Dataset entries:
────────────────────
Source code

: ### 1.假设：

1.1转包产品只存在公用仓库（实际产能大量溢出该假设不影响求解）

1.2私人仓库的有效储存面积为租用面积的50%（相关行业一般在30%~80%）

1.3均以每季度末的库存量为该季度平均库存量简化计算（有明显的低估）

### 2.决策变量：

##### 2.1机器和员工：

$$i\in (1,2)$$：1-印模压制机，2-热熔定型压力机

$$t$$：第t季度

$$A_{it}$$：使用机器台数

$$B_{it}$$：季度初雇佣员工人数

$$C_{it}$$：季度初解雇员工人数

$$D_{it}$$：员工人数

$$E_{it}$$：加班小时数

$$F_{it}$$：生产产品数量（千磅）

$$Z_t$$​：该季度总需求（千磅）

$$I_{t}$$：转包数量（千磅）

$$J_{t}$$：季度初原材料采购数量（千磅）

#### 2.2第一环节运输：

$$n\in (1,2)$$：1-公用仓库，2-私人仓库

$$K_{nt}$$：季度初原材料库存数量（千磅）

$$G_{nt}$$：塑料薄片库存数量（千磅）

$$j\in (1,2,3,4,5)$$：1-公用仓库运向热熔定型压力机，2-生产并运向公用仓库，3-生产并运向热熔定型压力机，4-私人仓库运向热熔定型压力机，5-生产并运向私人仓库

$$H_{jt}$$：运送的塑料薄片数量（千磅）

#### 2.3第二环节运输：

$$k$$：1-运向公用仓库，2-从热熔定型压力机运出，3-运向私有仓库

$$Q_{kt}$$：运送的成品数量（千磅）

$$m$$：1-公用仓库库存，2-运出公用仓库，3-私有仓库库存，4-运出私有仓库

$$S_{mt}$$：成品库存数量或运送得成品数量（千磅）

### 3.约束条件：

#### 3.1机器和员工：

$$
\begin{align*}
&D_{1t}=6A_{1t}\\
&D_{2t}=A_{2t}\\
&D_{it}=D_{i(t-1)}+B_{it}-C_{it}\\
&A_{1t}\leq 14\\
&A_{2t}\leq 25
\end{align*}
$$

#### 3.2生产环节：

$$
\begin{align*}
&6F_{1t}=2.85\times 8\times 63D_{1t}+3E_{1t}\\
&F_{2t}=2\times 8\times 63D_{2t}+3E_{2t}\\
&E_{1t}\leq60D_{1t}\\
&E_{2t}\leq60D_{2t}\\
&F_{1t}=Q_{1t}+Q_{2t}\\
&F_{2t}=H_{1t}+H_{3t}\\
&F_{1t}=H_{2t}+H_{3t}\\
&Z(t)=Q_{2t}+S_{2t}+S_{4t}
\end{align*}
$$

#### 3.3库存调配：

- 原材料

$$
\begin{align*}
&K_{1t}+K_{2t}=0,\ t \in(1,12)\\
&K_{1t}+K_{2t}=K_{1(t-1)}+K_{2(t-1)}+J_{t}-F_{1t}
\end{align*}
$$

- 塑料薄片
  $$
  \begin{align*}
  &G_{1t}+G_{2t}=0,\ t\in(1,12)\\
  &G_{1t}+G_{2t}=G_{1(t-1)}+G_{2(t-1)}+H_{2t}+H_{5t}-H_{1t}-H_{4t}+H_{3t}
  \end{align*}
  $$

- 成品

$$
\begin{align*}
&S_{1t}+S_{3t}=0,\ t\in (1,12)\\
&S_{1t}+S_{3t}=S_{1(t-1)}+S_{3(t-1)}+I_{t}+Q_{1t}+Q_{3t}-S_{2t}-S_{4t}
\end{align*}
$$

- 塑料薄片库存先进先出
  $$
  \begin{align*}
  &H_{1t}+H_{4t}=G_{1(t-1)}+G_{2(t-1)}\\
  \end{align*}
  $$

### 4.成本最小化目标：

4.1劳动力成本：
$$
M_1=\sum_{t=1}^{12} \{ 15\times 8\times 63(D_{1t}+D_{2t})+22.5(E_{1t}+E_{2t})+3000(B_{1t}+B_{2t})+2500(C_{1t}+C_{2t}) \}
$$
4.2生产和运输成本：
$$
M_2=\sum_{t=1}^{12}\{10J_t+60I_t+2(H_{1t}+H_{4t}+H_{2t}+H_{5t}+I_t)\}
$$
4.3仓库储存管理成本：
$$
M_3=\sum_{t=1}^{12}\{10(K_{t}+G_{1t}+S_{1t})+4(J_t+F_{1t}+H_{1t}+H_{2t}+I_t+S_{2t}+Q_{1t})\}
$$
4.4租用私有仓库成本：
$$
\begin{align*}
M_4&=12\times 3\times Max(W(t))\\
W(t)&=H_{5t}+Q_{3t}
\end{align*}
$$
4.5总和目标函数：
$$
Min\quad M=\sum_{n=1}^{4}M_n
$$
────────────────────
INSTRUCTIONS FOR THE TASK
Line count for the word "times": work out how many lines of the data above include it, and reply with that number alone.

ANSWER BELOW
4